▶ [Plain-text document sources]:
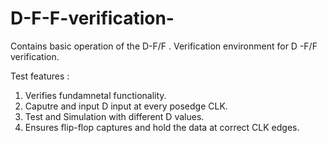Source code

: # D-F-F-verification-
Contains basic operation of the D-F/F . 
Verification environment for D -F/F verification.

Test features :
1. Verifies fundamnetal functionality.
2. Caputre and input D input at every posedge CLK.
3. Test and Simulation with different D values.
4. Ensures flip-flop captures and hold the data at correct CLK edges.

▶ [Exercise aim]: Output the records above verbatim. Pictures stay out.

▶ [Solution to the exercise]:
Source code

: # D-F-F-verification-
Contains basic operation of the D-F/F . 
Verification environment for D -F/F verification.

Test features :
1. Verifies fundamnetal functionality.
2. Caputre and input D input at every posedge CLK.
3. Test and Simulation with different D values.
4. Ensures flip-flop captures and hold the data at correct CLK edges.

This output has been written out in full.